PROBLEM STATEMENT
Only the lines from the beginning of the data through the line holding "50px !important;width: 181px" belong in the answer, printed exactly and without pictures.

Stored data entries
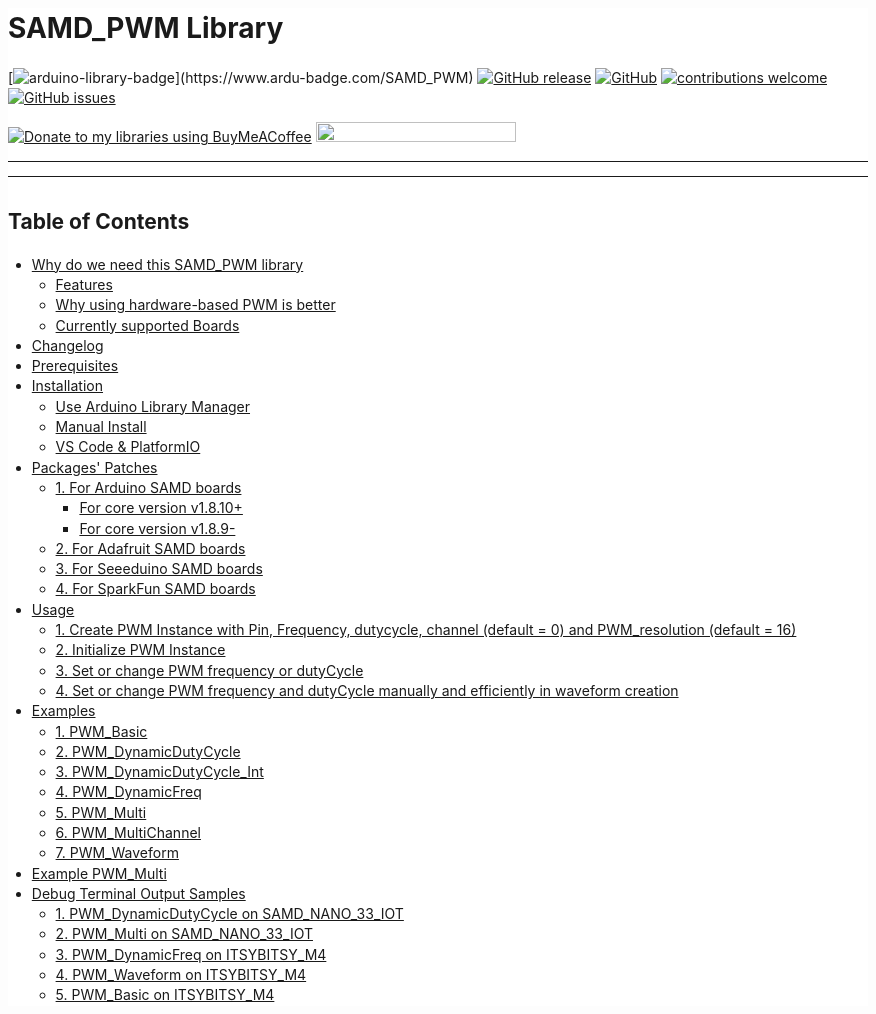 # SAMD_PWM Library

[![arduino-library-badge](https://www.ardu-badge.com/badge/SAMD_PWM.svg?)](https://www.ardu-badge.com/SAMD_PWM)
[![GitHub release](https://img.shields.io/github/release/khoih-prog/SAMD_PWM.svg)](https://github.com/khoih-prog/SAMD_PWM/releases)
[![GitHub](https://img.shields.io/github/license/mashape/apistatus.svg)](https://github.com/khoih-prog/SAMD_PWM/blob/main/LICENSE)
[![contributions welcome](https://img.shields.io/badge/contributions-welcome-brightgreen.svg?style=flat)](#Contributing)
[![GitHub issues](https://img.shields.io/github/issues/khoih-prog/SAMD_PWM.svg)](http://github.com/khoih-prog/SAMD_PWM/issues)


<a href="https://www.buymeacoffee.com/khoihprog6" title="Donate to my libraries using BuyMeACoffee"><img src="https://cdn.buymeacoffee.com/buttons/v2/default-yellow.png" alt="Donate to my libraries using BuyMeACoffee" style="height: 50px !important;width: 181px !important;" ></a>
<a href="https://www.buymeacoffee.com/khoihprog6" title="Donate to my libraries using BuyMeACoffee"><img src="https://img.shields.io/badge/buy%20me%20a%20coffee-donate-orange.svg?logo=buy-me-a-coffee&logoColor=FFDD00" style="height: 20px !important;width: 200px !important;" ></a>

---
---

## Table of Contents

* [Why do we need this SAMD_PWM library](#why-do-we-need-this-SAMD_PWM-library)
  * [Features](#features)
  * [Why using hardware-based PWM is better](#why-using-hardware-based-pwm-is-better)
  * [Currently supported Boards](#currently-supported-boards)
* [Changelog](changelog.md)
* [Prerequisites](#prerequisites)
* [Installation](#installation)
  * [Use Arduino Library Manager](#use-arduino-library-manager)
  * [Manual Install](#manual-install)
  * [VS Code & PlatformIO](#vs-code--platformio)
* [Packages' Patches](#packages-patches)
  * [1. For Arduino SAMD boards](#1-for-arduino-samd-boards)
      * [For core version v1.8.10+](#for-core-version-v1810)
      * [For core version v1.8.9-](#for-core-version-v189-)
  * [2. For Adafruit SAMD boards](#2-for-adafruit-samd-boards)
  * [3. For Seeeduino SAMD boards](#3-for-seeeduino-samd-boards)
  * [4. For SparkFun SAMD boards](#4-for-SparkFun-samd-boards)
* [Usage](#usage)
  * [1. Create PWM Instance with Pin, Frequency, dutycycle, channel (default = 0) and PWM_resolution (default = 16)](#1-create-pwm-instance-with-pin-frequency-dutycycle-channel-default--0-and-pwm_resolution-default--16)
  * [2. Initialize PWM Instance](#2-Initialize-PWM-Instance)
  * [3. Set or change PWM frequency or dutyCycle](#3-set-or-change-PWM-frequency-or-dutyCycle)
  * [4. Set or change PWM frequency and dutyCycle manually and efficiently in waveform creation](#4-Set-or-change-PWM-frequency-and-dutyCycle-manually-and-efficiently-in-waveform-creation)
* [Examples](#examples)
  * [ 1. PWM_Basic](examples/PWM_Basic)
  * [ 2. PWM_DynamicDutyCycle](examples/PWM_DynamicDutyCycle) 
  * [ 3. PWM_DynamicDutyCycle_Int](examples/PWM_DynamicDutyCycle_Int)
  * [ 4. PWM_DynamicFreq](examples/PWM_DynamicFreq)
  * [ 5. PWM_Multi](examples/PWM_Multi)
  * [ 6. PWM_MultiChannel](examples/PWM_MultiChannel)
  * [ 7. PWM_Waveform](examples/PWM_Waveform)
* [Example PWM_Multi](#example-PWM_Multi)
* [Debug Terminal Output Samples](#debug-terminal-output-samples)
  * [1. PWM_DynamicDutyCycle on SAMD_NANO_33_IOT](#1-PWM_DynamicDutyCycle-on-SAMD_NANO_33_IOT)
  * [2. PWM_Multi on SAMD_NANO_33_IOT](#2-PWM_Multi-on-SAMD_NANO_33_IOT)
  * [3. PWM_DynamicFreq on ITSYBITSY_M4](#3-PWM_DynamicFreq-on-ITSYBITSY_M4)
  * [4. PWM_Waveform on ITSYBITSY_M4](#4-PWM_Waveform-on-ITSYBITSY_M4)
  * [5. PWM_Basic on ITSYBITSY_M4](#5-PWM_Basic-on-ITSYBITSY_M4)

SOLUTION
 # SAMD_PWM Library

[![arduino-library-badge](https://www.ardu-badge.com/badge/SAMD_PWM.svg?)](https://www.ardu-badge.com/SAMD_PWM)
[![GitHub release](https://img.shields.io/github/release/khoih-prog/SAMD_PWM.svg)](https://github.com/khoih-prog/SAMD_PWM/releases)
[![GitHub](https://img.shields.io/github/license/mashape/apistatus.svg)](https://github.com/khoih-prog/SAMD_PWM/blob/main/LICENSE)
[![contributions welcome](https://img.shields.io/badge/contributions-welcome-brightgreen.svg?style=flat)](#Contributing)
[![GitHub issues](https://img.shields.io/github/issues/khoih-prog/SAMD_PWM.svg)](http://github.com/khoih-prog/SAMD_PWM/issues)


<a href="https://www.buymeacoffee.com/khoihprog6" title="Donate to my libraries using BuyMeACoffee"><img src="https://cdn.buymeacoffee.com/buttons/v2/default-yellow.png" alt="Donate to my libraries using BuyMeACoffee" style="height: 50px !important;width: 181px !important;" ></a>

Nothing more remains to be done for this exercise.